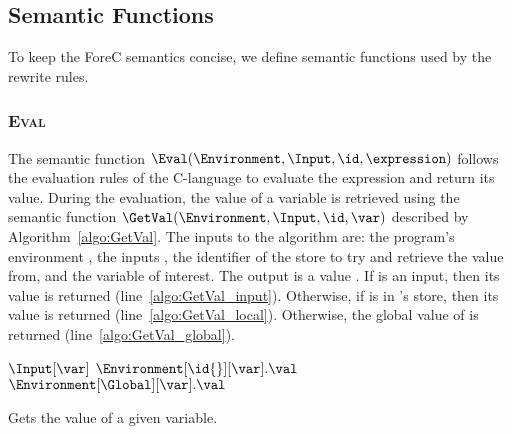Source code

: \subsection{Semantic Functions}
To keep the ForeC semantics concise, we define semantic functions 
used by the rewrite rules.

\subsubsection{\textsc{Eval}}
\label{sec:forec_Eval}
The semantic function $\Eval(\Environment, \Input, \id, \expression)$ 
follows the evaluation rules of the C-language to 
evaluate the expression \expression{} and return 
its value. During the evaluation, the value of a 
variable is retrieved using the semantic function $\GetVal(\Environment, \Input, \id, \var)$ 
described by Algorithm~\ref{algo:GetVal}. 
The inputs to the algorithm are: the program's environment 
\Environment{}, the inputs \Input{}, the identifier \id{} of the
store to try and retrieve the value from, and the variable \var{} of interest. The 
output is a value \val{}. If \var{} is an input, 
then its value is returned (line~\ref{algo:GetVal_input}). 
Otherwise, if \var{} is in \id{}'s store, then its value is returned 
(line~\ref{algo:GetVal_local}). 
Otherwise, the global value of \var{} is returned
(line~\ref{algo:GetVal_global}).

\begin{algorithm}[t]
	\begin{algorithmic}[1]
		\Function{$\GetVal$}{\Environment{}, \Input{}, \id{}, \var{}}
			\If {$\var \in \Input$}
				\State \Return $\Input[\var]$								\label{algo:GetVal_input}
			\ElsIf {$\var \in \Environment[\id{}]$}	
					\State \Return $\Environment[\id{}][\var].\val$			\label{algo:GetVal_local}
			\Else
				\State \Return $\Environment[\Global][\var].\val$			\label{algo:GetVal_global}
			\EndIf
		\EndFunction
	\end{algorithmic}
	
	\caption{Gets the value of a given variable.}
	\label{algo:GetVal}
\end{algorithm}

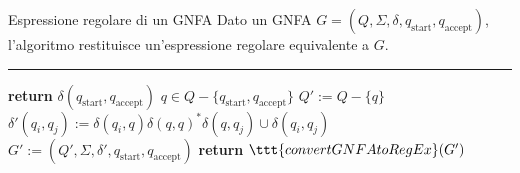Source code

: \documentclass[a4paper, 12pt]{report}
\begin{document}
    \begin{framedalgo}[label={gnfa into regex}]{Espressione regolare di un GNFA}
        Dato un GNFA $G = (Q, \Sigma, \delta, q_{\mathrm{start}}, q_{\mathrm{accept}})$, l'algoritmo restituisce un'espressione regolare equivalente a $G$.

        \hrule
        \begin{algorithmic}[1]
                \State \textbf{return} $\delta(q_{\mathrm{start}}, q_{\mathrm{accept}})$
                    \State $q \in Q - \{q_{\mathrm{start}}, q_{\mathrm{accept}}\}$
                    \State $Q' := Q - \{q\}$
                            \State $\delta'(q_i, q_j) := \delta(q_i, q)\delta(q, q)^* \delta(q, q_j) \cup \delta(q_i, q_j)$
                        \EndFor
                    \EndFor
                    \State $G' := (Q', \Sigma, \delta', q_{\mathrm{start}}, q_{\mathrm{accept}})$
                    \State \textbf{return} $\ttt{convertGNFAtoRegEx}(G')$
                \EndIf
            \EndFunction
        \end{algorithmic}
    \end{framedalgo}
\end{document}
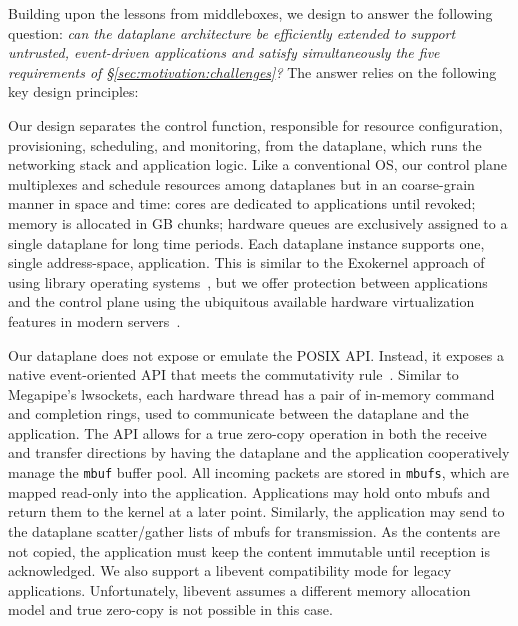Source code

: 
Building upon the lessons from middleboxes, we design \ix to answer
the following question: {\it can the dataplane architecture be
  efficiently extended to support untrusted, event-driven applications
  and satisfy simultaneously the five requirements of
  \S\ref{sec:motivation:challenges}?}  The answer relies on the
following key design principles:


Our design separates the control function, responsible for resource
configuration, provisioning, scheduling, and monitoring, from the
dataplane, which runs the networking stack and application logic.
Like a conventional OS, our control plane multiplexes and schedule
resources among dataplanes but in an coarse-grain manner in space and
time: cores are dedicated to applications until revoked; memory is
allocated in GB chunks; hardware queues are exclusively assigned to a
single dataplane for long time periods. Each dataplane instance
supports one, single address-space, application.  This is similar to
the Exokernel approach of using library operating
systems~\cite{DBLP:conf/sosp/EnglerKO95}, but we offer protection
between applications and the control plane using the ubiquitous
available hardware virtualization features in modern
servers~\cite{DBLP:journals/computer/UhligNRSMABKLS05,belay2012dune}.

 Our dataplane does not
expose or emulate the POSIX API.  Instead, it exposes a native
event-oriented API that meets the commutativity
rule~\cite{DBLP:conf/sosp/ClementsKZMK13}. Similar to Megapipe's
lwsockets, each hardware thread has a pair of in-memory command and
completion rings, used to communicate between the dataplane and the
application. The API allows for a true zero-copy operation in both the
receive and transfer directions by having the dataplane and the
application cooperatively manage the \texttt{mbuf} buffer pool.  All
incoming packets are stored in \texttt{mbufs}, which are mapped
read-only into the application. Applications may hold onto mbufs and
return them to the kernel at a later point.  Similarly, the
application may send to the dataplane scatter/gather lists of mbufs
for transmission. As the contents are not copied, the application must
keep the content immutable until reception is acknowledged.  We also
support a libevent compatibility mode for legacy
applications. Unfortunately, libevent assumes a different memory
allocation model and true zero-copy is not possible in this case.


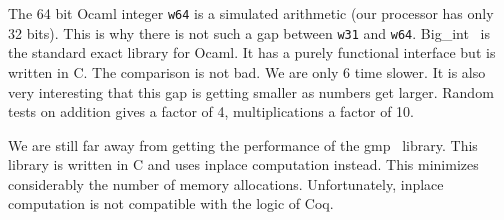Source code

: The 64 bit {\sc Ocaml} integer {\tt w64} is a simulated arithmetic (our processor has only 32 bits).
This is why there is not such a gap between {\tt w31} and {\tt w64}. {\sc Big\_int}~\cite{bignum} is the  
standard exact library for {\sc Ocaml}. It has a purely functional interface but 
is written in C. The comparison is not bad. We are only 6 time slower. It is also very interesting
that this gap is getting smaller as numbers get larger. Random tests on addition gives a factor of
4, multiplications a factor of 10.

We are still far away from getting the performance of the {\sc gmp}~\cite{GMP} library. This library is written in
C and uses inplace computation instead. This minimizes considerably the number of memory allocations.
Unfortunately, inplace computation is not compatible with the logic of {\sc Coq}.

···

● **Assigned task**
Copy out exactly the lines above beginning with the line that contains "supports one, single" and finishing with the line that contains "We are still", including both; leave the pictures out.

● **Solution**
supports one, single address-space, application.  This is similar to
the Exokernel approach of using library operating
systems~\cite{DBLP:conf/sosp/EnglerKO95}, but we offer protection
between applications and the control plane using the ubiquitous
available hardware virtualization features in modern
servers~\cite{DBLP:journals/computer/UhligNRSMABKLS05,belay2012dune}.

 Our dataplane does not
expose or emulate the POSIX API.  Instead, it exposes a native
event-oriented API that meets the commutativity
rule~\cite{DBLP:conf/sosp/ClementsKZMK13}. Similar to Megapipe's
lwsockets, each hardware thread has a pair of in-memory command and
completion rings, used to communicate between the dataplane and the
application. The API allows for a true zero-copy operation in both the
receive and transfer directions by having the dataplane and the
application cooperatively manage the \texttt{mbuf} buffer pool.  All
incoming packets are stored in \texttt{mbufs}, which are mapped
read-only into the application. Applications may hold onto mbufs and
return them to the kernel at a later point.  Similarly, the
application may send to the dataplane scatter/gather lists of mbufs
for transmission. As the contents are not copied, the application must
keep the content immutable until reception is acknowledged.  We also
support a libevent compatibility mode for legacy
applications. Unfortunately, libevent assumes a different memory
allocation model and true zero-copy is not possible in this case.


Source code

: The 64 bit {\sc Ocaml} integer {\tt w64} is a simulated arithmetic (our processor has only 32 bits).
This is why there is not such a gap between {\tt w31} and {\tt w64}. {\sc Big\_int}~\cite{bignum} is the  
standard exact library for {\sc Ocaml}. It has a purely functional interface but 
is written in C. The comparison is not bad. We are only 6 time slower. It is also very interesting
that this gap is getting smaller as numbers get larger. Random tests on addition gives a factor of
4, multiplications a factor of 10.

We are still far away from getting the performance of the {\sc gmp}~\cite{GMP} library. This library is written in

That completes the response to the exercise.